Wetherspoon wins consent for roof terrace in Aberdeen: JD Wetherspoon has solved the problem of being land-locked at its Justice Mill bar, in Union Street, Aberdeen by winning approval for a roof terrace. The terrace will overlook Justice Mill Lane. The plan was welcomed by ward councillor Alan Donnelly, who said it would help to inject some “European flavour” into the Granite City. “In the summer months, it will be lovely to sit outside there and have some drinks,” Donnelly added. Wetherspoon’s scheme for the Justice Mill bar in Aberdeen was approved by council planning officials, using delegated powers.

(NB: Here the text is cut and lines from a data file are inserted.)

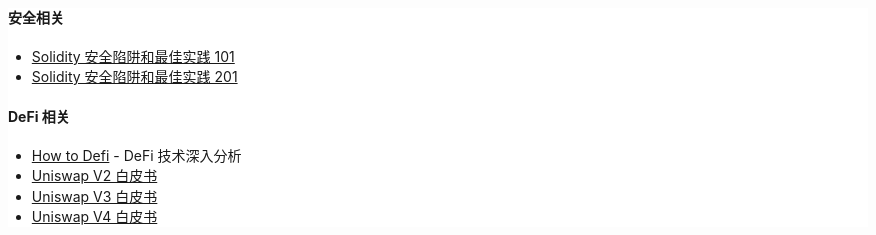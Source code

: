 #### 安全相关

- [Solidity 安全陷阱和最佳实践 101](https://secureum.substack.com/p/security-pitfalls-and-best-practices-101)
- [Solidity 安全陷阱和最佳实践 201](https://secureum.substack.com/p/security-pitfalls-and-best-practices-201)

#### DeFi 相关

- [How to Defi](https://nigdaemon.gitbook.io/how-to-defi-advanced-zhogn-wen-b) - DeFi 技术深入分析
- [Uniswap V2 白皮书](https://app.uniswap.org/whitepaper.pdf)
- [Uniswap V3 白皮书](https://app.uniswap.org/whitepaper-v3.pdf)
- [Uniswap V4 白皮书](https://app.uniswap.org/whitepaper-v4.pdf)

Major fire at Prezzo restaurant in Harrogate: A major fire at the Prezzo restaurant in central Harrogate, Yorkshire required firefighters from two forces to deal with it yesterday. The fire broke out in the kitchens of the Albert Street restaurant, a spokesman for the fire service said. A total of 18 appliances and 90 firefighters attended the scene. The fire quickly spread to adjoining buildings and motorists were asked to avoid central Harrogate.